The Inflation Reduction Act (IRA) and Bipartisan Infrastructure Law (BIL) have created an unprecedented opportunity for multifamily affordable housing (MFAH) property owners and managers to invest in high-impact, clean energy improvements for their properties. Federal agencies like the U.S. Departments of Energy (DOE), Housing and Urban Development (HUD), Agriculture (USDA), and the Environmental Protection Agency (EPA) are pushing billions of dollars out the door to spur green projects. MFAH can access tax credits, rebates, loans, and other resources to pursue solar, high-efficiency heat pumps, weatherization, electric vehicle charging infrastructure, and much more.
Historically, the high upfront costs and logistical challenges of accessing these kinds of improvements have made "going green" unattractive or unfeasible for the MFAH sector. However, between the mass of new funds and the growing policy and regulatory pressure to decarbonize the nation's buildings, sticking with "business as usual" is rapidly becoming impractical. The great news, is that if you learn how to navigate this landscape, and/or work with the right service providers and contractors, you can achieve meaningful benefits for your property and your residents. Holistic green retrofits can reduce operations and maintenance costs, improve property value, and reduce tenant turns. Upgrading mechanical systems, lighting, appliances, building shell, and plumbing, improve the property's functioning and extend its lifetime. Further, the upgrades continue to yield savings over the life of the installs, which can be 15-20 years. (Said differently: whatever your energy cost savings in the first year—multiply them by 15-20.)
Some of this is easier said than done, and obviously, the project's success depends on its design and execution. Projects must be tailored to maximize energy efficiency and bring down costs, otherwise you could see higher utility bills, bad experiences with the upgrades, and problems for maintenance staff. Depending on the property, a well-designed project might combine energy efficiency upgrades with health and safety scopes. It might merge traditional energy efficiency with solutions like solar, energy storage, and electric vehicle infrastructure. Whatever the final scope of work, this is the point where all the new money—and knowing how to handle it—becomes vitally important.

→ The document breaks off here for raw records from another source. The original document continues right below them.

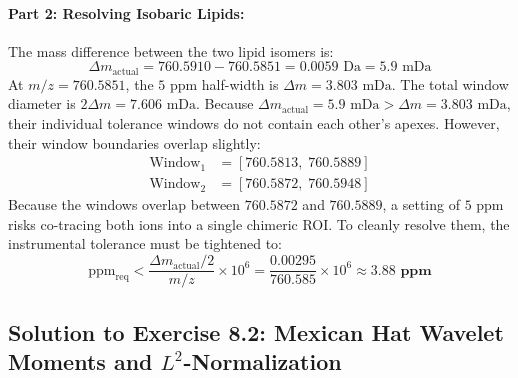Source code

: \documentclass[11pt,twoside,openright]{book}
\begin{document}
\paragraph{Part 2: Resolving Isobaric Lipids:}
The mass difference between the two lipid isomers is:
\begin{equation*}
\Delta m_{\text{actual}} = 760.5910 - 760.5851 = 0.0059\text{ Da} = 5.9\text{ mDa}
\end{equation*}
At $m/z = 760.5851$, the $5\text{ ppm}$ half-width is $\Delta m = 3.803\text{ mDa}$. The total window diameter is $2 \Delta m = 7.606\text{ mDa}$.
Because $\Delta m_{\text{actual}} = 5.9\text{ mDa} > \Delta m = 3.803\text{ mDa}$, their individual tolerance windows do not contain each other's apexes. However, their window boundaries overlap slightly:
\begin{align*}
\text{Window}_1 &= [760.5813, \; 760.5889] \\
\text{Window}_2 &= [760.5872, \; 760.5948]
\end{align*}
Because the windows overlap between $760.5872$ and $760.5889$, a setting of $5\text{ ppm}$ risks co-tracing both ions into a single chimeric ROI. To cleanly resolve them, the instrumental tolerance must be tightened to:
\begin{equation*}
\text{ppm}_{\text{req}} < \frac{\Delta m_{\text{actual}} / 2}{m/z} \times 10^6 = \frac{0.00295}{760.585} \times 10^6 \approx \mathbf{3.88\text{ ppm}}
\end{equation*}

\subsection*{Solution to Exercise 8.2: Mexican Hat Wavelet Moments and $L^2$-Normalization}
\end{document}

Braiding funds from different housing-focused energy and health programs significantly reduces upfront costs and facilitates optimum projects. Available resources often vary across the U.S., but here are some of the relevant funds for MFAH:
- Tax Credits and Deductions
- Up to $5,000 per unit with the 45L tax credit
- Up to $5 per square foot with the 179D tax deduction
- A 4% or 9% Low-Income Housing Tax Credit
- A minimum of 30% of project costs with the Investment Tax Credit, assuming the project meets prevailing wage and apprenticeship requirements (owners may also be eligible for bonus credits)
- Utility Rebates
- Potentially over $5,000 per unit, depending on your local Utility Programs
- Weatherization Assistance Program Dollars
- Up to $10,000 per unit if the state's weatherization program serves MFAH
- Key IRA Programs
- Up to $80,000 per unit with the "Comprehensive" funding cohort of HUD's Green and Resilient Retrofit Program
- Up to $14,000 per unit for electrification measures with the DOE's Home Electrification and Appliance Rebates program
Stakeholders across the country are still waiting for details on how these dollars can be braided with each other and other funds. While we do, the MFAH sector should advocate with decisionmakers—such as state and federal agencies—to receive its fair share of investment in a manner that sustainably delivers benefits to owners and residents and helps the nation achieve its decarbonization goals. If you're unsure who to talk to, start with your state housing association. Here are some points for guidance:
- The entities that manage these resources, such as service providers and program administrators for weatherization and utility programs, should leverage expertise and partnerships in local communities to inform their approach. They should also work with their counterparts in other programs, e.g., Healthy Homes, to coordinate funds and expertise.
- IRA and BIL should be greeted as an opportunity to document best practices in program design and management. For example, different programs work better together when they have the same income-eligibility requirements. Additionally, programs should offer a one-stop-shop approach that covers project design, implementation, the braiding of funds, and project reporting. The DOE and others have recommended this model for increasing the reach and impact of clean energy programs.
The MFAH sector can affect how these funds travel, but the time to get vocal is now.